Michelle Martin

Not by bread alone

Wednesday, January 9, 2019

It’s been a few years since I considered myself the best baker in our house.

Frank took that title, first by making his own pizza — including the crust — from scratch. Then there were pretzels and cookies and cupcakes and cakes. The big container of bread flour in the kitchen? That’s his.

Even though he lets me use it if I want to make something.

Caroline used to like to bake when she was a little girl. I remember the year she got a kids cookbook for Christmas and insisted that we make cupcakes before leaving the house for Christmas dinner. But she lost interest years before I started sharing baking supplies with Frank.

Now, though, she has developed an interest in cooking. She and a friend made dinner for our family while she was home on break, using a recipe from a cookbook she got for Christmas. The book — chosen off a wish list — was from Frank.

On Epiphany, she started making tamales for the first time, a project that spread over two days.

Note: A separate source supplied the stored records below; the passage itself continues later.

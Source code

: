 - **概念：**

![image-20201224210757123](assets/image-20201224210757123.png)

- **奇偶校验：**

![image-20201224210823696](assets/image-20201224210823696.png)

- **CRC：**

Part of her newfound interest is practical. She’s living off campus, with access to a kitchen, and she figures that if she makes a family-sized meal on Sunday, she can have leftovers most of the week at a fraction of the cost of even fast food. And it tastes better.

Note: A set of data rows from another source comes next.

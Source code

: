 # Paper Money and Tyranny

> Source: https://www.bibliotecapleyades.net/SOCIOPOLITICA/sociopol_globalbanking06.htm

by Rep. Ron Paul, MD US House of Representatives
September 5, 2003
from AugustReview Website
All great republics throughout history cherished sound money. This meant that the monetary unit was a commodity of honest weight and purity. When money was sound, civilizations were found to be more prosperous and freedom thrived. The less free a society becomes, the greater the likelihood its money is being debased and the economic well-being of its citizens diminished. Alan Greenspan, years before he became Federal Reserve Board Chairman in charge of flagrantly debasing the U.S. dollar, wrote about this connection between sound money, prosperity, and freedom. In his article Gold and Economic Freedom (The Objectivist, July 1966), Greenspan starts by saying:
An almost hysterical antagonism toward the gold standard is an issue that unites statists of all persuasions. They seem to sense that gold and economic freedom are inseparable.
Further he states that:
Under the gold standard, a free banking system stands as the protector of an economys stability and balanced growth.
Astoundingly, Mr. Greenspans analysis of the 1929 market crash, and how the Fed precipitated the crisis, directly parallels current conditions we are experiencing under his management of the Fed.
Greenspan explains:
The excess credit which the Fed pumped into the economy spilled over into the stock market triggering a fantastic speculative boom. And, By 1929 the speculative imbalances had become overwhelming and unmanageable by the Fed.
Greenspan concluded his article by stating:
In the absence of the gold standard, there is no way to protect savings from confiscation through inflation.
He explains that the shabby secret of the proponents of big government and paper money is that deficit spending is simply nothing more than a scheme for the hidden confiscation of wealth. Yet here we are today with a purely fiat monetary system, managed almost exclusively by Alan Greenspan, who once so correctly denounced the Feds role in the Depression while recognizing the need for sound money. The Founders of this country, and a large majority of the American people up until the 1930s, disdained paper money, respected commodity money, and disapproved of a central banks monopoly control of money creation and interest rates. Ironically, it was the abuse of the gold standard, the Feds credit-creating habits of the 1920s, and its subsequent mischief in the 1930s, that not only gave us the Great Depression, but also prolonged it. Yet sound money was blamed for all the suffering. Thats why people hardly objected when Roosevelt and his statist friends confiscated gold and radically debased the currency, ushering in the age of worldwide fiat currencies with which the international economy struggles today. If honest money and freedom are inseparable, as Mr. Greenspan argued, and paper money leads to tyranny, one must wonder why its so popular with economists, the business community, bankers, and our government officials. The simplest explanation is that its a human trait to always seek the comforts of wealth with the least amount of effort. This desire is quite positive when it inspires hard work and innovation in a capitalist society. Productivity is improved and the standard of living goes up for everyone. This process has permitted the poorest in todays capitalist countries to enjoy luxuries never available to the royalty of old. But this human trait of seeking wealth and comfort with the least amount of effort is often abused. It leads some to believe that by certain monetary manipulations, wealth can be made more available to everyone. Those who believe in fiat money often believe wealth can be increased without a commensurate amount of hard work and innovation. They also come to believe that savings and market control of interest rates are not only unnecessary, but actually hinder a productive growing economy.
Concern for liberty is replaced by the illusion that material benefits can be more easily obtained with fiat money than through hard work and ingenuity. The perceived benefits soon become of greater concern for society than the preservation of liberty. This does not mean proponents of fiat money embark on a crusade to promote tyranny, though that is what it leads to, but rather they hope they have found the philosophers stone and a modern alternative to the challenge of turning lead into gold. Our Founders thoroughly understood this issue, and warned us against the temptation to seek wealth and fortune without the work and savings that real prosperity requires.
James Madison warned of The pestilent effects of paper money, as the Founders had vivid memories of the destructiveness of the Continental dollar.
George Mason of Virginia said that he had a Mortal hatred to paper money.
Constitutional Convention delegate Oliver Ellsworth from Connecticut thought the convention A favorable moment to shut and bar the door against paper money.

Learning to feed yourself is one of the things every young person must do if they are ever going to consider themselves adults; feeding our children is among the primary responsibilities of parents. We want to provide them the best food we can so they can grow healthy and strong.

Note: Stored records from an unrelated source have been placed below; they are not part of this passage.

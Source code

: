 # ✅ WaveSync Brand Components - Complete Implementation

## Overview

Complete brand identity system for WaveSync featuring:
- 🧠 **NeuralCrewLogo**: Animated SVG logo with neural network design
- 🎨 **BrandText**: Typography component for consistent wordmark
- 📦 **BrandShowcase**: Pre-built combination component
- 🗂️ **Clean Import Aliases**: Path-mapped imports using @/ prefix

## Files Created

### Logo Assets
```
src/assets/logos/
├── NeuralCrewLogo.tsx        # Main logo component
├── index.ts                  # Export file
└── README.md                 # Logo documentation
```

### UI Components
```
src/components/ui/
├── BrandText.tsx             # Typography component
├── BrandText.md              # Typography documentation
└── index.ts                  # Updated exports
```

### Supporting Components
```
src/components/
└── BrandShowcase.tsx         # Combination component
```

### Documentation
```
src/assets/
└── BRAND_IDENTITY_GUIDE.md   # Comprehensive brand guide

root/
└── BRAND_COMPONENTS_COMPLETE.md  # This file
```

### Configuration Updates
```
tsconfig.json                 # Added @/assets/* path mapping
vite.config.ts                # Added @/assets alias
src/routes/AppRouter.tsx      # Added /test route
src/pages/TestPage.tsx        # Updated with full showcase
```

Food also helps us build community, from families connecting over the dinner table every evening to extended families gathering for holiday celebrations. Breaking bread together can turn strangers into friends, and sharing favorite foods can help people who seem foreign to one another find how much they have in common.

That’s why food takes such a central place in our faith, from the manna the Israelites ate in the desert to loaves and fishes Jesus used to feed the multitude to Jesus himself, offered to us in the Eucharist. Food is how we sustain life.

Now, as our older children grow up, we are seeing the table turned just a bit, as they begin to cook for us. It’s not an everyday thing yet, not by a long shot, but it gives me a glimpse of the way they will sustain and nurture their own families.

Now I just to need to work a little harder to teach them how to clean up when they’re done.